Let us first focus on finding the mathematical solutions of the Schrödinger equation. We start by bringing the Schrödinger equation into a simpler, rescaled form. Denote $\psi (x)=\phi (x\sqrt{m\omega /\mathrm{\hslash }})$, which corresponds to a rescaled position $y=x\sqrt{m\omega /\mathrm{\hslash }}$. According to the chain rule, ${\psi }^{\prime }=\sqrt{m\omega /\mathrm{\hslash }}{\phi }^{\prime }$ and ${\psi }^{\prime \prime }=(m\omega /\mathrm{\hslash }){\phi }^{\prime \prime }$. We also write energy as $E=\frac{\mathrm{\hslash }\omega }{2}ϵ$. In terms of $\phi$, the Schrödinger equation then reads

$$\frac{\mathrm{\hslash }\omega }{2}ϵ\phi (y)=-\frac{\mathrm{\hslash }\omega }{2}{\phi }^{\prime \prime }(y)+\frac{\mathrm{\hslash }\omega }{2}{y}^2\phi (y),$$

(93)

or, after cancelling the common factor $\frac{\mathrm{\hslash }\omega }{2}$,

$$ϵ\phi (y)=-{\phi }^{\prime \prime }(y)+y^2\phi (y).$$

(94)

Next, we introduce the new function $\phi (y)=e^{-y^2/2}f(y)$. By applying the product rule, we then find the following standard differential equation:

$$ϵf=-f^{\prime \prime }+2y{f}^{\prime }+f.$$

(95)

When $\epsilon \ne 2n+1$, where $n=0,1,2,\mathrm{\dots }$ is an integer, the solutions of Equation (95) grow rapidly for $|y|\to \mathrm{\infty }$, even outgrowing the factor $\exp (-y^2/2)$ appearing in $\phi (y)=e^{-y^2/2}f(y)$. These solutions do not fulfil our boundary conditions for $|x|\to \mathrm{\infty }$ and hence have to be discarded.

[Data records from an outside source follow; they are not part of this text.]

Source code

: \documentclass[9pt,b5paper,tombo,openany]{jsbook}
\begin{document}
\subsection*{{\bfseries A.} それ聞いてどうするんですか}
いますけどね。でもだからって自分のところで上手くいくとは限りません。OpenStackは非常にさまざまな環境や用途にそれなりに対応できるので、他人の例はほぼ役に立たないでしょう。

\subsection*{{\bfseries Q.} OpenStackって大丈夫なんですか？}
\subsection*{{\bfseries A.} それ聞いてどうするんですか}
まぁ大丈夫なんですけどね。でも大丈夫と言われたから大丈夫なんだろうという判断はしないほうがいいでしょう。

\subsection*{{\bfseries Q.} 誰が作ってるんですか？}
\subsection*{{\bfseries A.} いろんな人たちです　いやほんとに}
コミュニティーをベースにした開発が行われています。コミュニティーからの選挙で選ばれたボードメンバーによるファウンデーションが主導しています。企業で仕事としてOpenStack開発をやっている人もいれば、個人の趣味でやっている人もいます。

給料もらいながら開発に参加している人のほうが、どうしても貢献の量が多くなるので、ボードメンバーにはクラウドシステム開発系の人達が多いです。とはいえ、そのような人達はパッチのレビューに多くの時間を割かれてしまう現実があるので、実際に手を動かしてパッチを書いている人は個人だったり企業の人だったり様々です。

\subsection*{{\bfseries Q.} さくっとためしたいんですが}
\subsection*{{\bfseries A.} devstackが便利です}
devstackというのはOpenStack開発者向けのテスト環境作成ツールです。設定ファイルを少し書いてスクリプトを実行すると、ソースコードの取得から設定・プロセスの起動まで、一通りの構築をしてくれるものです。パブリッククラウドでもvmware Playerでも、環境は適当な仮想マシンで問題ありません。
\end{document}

For $\epsilon =2n+1$, $n=0,1,2,\mathrm{\dots }$, however, Eq. (95) has simple solutions $f(y)=H_n(y)$ which are just polynomials of degree $n$. These polynomials are known as the Hermite polynomials. The first two of these polynomials are simply $H_0=1$ and $H_1=2y$. The other polynomials can be calculated recursively, $H_{n+1}(y)=2y{H}_n(y)-2n{H}_{n-1}(y)$.

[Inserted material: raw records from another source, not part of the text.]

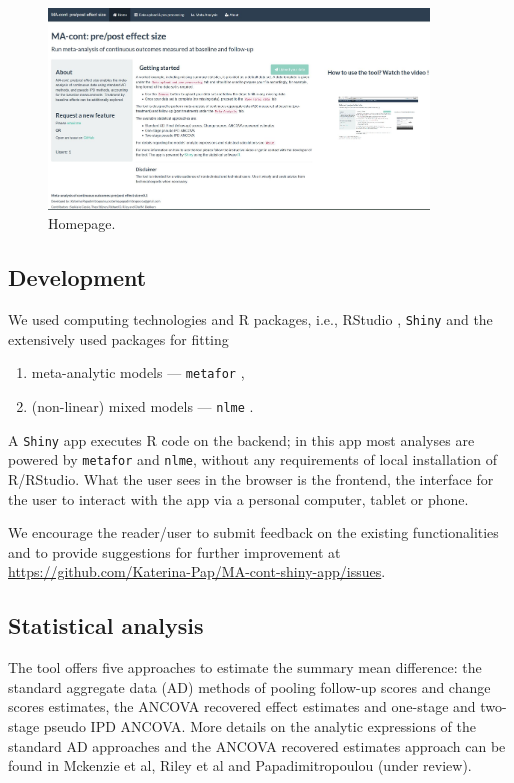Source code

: \documentclass[AMA,STIX1COL]{WileyNJD-v2}
\begin{document}
\begin{figure}[t]
   \centering \includegraphics[width=0.9\textwidth]{homepage.JPG}
    \caption{\small {Homepage.}}\label{shiny-homepage}
\end{figure}

\newpage
\subsection{Development}

We used computing technologies and R packages, i.e., RStudio \citep{Rstudiocite}, \texttt{Shiny} \citep{chang2017shiny} and the extensively used packages for fitting
\begin{enumerate}
    \item meta-analytic models — \texttt{metafor} \citep{viechtbauer2010conducting},
    \item (non-linear) mixed models — \texttt{nlme} \citep{pinheiro2017package}.
\end{enumerate}
A \texttt{Shiny} app executes R code on the backend; in this app most analyses are powered by \texttt{metafor} and \texttt{nlme}, without any requirements of local installation of R/RStudio. What the user sees in the browser is the frontend, the interface for the user to interact with the app via a personal computer, tablet or phone.

We encourage the reader/user to submit feedback on the existing functionalities and to provide suggestions for further improvement at \url{https://github.com/Katerina-Pap/MA-cont-shiny-app/issues}.

\subsection{Statistical analysis}

The tool offers five approaches to estimate the summary mean difference: the standard aggregate data (AD) methods of pooling follow-up scores and change scores estimates, the ANCOVA recovered effect estimates and one-stage and two-stage pseudo IPD ANCOVA. More details on the analytic expressions of the standard AD approaches and the ANCOVA recovered estimates approach can be found in Mckenzie et al\cite{mckenzie2016impact}, Riley et al\cite{riley2013meta} and Papadimitropoulou (under review).
\end{document}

The first two solutions correspond to the ground state and the first excited state of the harmonic oscillator:

Ground state: $n=0$, $f=1$, which gives to $f^{\prime }=f^{\prime \prime }=0$. This is a solution of Eq. (95) if $ϵ=1$, which corresponds to an energy $E_0=\frac{1}{2}\mathrm{\hslash }\omega$. The wave function is given by

$${\psi }_0(x)=c_0\exp \left(-x^2\frac{m\omega }{2\mathrm{\hslash }}\right),$$

where $c_0$ can be determined from the normalisation condition ${\int }_{-\mathrm{\infty }}^{\mathrm{\infty }}{|\psi (x)|}^2𝑑x=1$ (see below). This gives $c_0={\left(\frac{m\omega }{\pi \mathrm{\hslash }}\right)}^{1/4}$.

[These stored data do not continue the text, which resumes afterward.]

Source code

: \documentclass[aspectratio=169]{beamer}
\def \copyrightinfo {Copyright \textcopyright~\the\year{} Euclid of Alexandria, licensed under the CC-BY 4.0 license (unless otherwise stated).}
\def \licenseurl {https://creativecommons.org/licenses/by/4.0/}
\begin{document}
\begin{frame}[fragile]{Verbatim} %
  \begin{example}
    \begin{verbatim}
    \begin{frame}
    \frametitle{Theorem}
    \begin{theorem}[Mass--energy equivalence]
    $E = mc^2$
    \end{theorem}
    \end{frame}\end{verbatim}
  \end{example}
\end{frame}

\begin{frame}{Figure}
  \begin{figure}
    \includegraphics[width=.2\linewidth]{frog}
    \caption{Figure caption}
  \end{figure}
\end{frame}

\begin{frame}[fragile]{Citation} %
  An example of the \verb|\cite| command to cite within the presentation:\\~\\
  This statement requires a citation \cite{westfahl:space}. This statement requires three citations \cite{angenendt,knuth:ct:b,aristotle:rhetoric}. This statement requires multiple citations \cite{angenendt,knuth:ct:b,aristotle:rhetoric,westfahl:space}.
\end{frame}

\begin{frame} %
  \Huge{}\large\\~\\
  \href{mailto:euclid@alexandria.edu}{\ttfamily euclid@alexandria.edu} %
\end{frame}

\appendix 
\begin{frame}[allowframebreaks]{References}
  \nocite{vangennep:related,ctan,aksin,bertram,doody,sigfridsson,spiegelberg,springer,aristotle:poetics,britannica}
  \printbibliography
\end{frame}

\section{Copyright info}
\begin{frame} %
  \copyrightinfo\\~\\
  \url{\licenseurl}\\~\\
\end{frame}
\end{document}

First excited state: $n=1$, $f=2y$, hence $f^{\prime }=2$ and $f^{\prime \prime }=0$. This is a solution of Eq. (95) if $ϵ=3$, which corresponds to $E_1=\frac{3}{2}\mathrm{\hslash }\omega$. The wave function is given by

$${\psi }_1(x)=c_{1}x\exp \left(-x^2\frac{m\omega }{2\mathrm{\hslash }}\right),$$

with normalisation constant $c_1={\left(4\frac{m^3{\omega }^3}{\pi {\mathrm{\hslash }}^3}\right)}^{1/4}$.

The ground state wave function of the harmonic oscillator provides us with a good occasion to practice once more the normalisation of the wave function. Since we want to interpret ${|{\psi }_0(x)|}^2=P(x)$ as the probability density for position, we require

$${\int }_{-\mathrm{\infty }}^{\mathrm{\infty }}{|{\psi }_0(x)|}^2𝑑x=1.$$

With ${\psi }_0(x)=c_0\exp (-x^2\frac{m\omega }{2\mathrm{\hslash }})$ this integral reads

$${\int }_{-\mathrm{\infty }}^{\mathrm{\infty }}{c}_0^2\exp \left(-x^2\frac{m\omega }{\mathrm{\hslash }}\right)𝑑x.$$

We use the standard integral ${\int }_{-\mathrm{\infty }}^{\mathrm{\infty }}\exp (-a{x}^2)𝑑x=\sqrt{\pi /a}$, where we set $a=\frac{m\omega }{\mathrm{\hslash }}$:

$${\int }_{-\mathrm{\infty }}^{\mathrm{\infty }}{c}_0^2\exp \left(-x^2\frac{m\omega }{\mathrm{\hslash }}\right)𝑑x=c_0^2\sqrt{\frac{\pi \mathrm{\hslash }}{m\omega }}.$$

The equates to $1$ if $c_0={\left(\frac{m\omega }{\pi \mathrm{\hslash }}\right)}^{1/4}$, in agreement with the value given in the previous section.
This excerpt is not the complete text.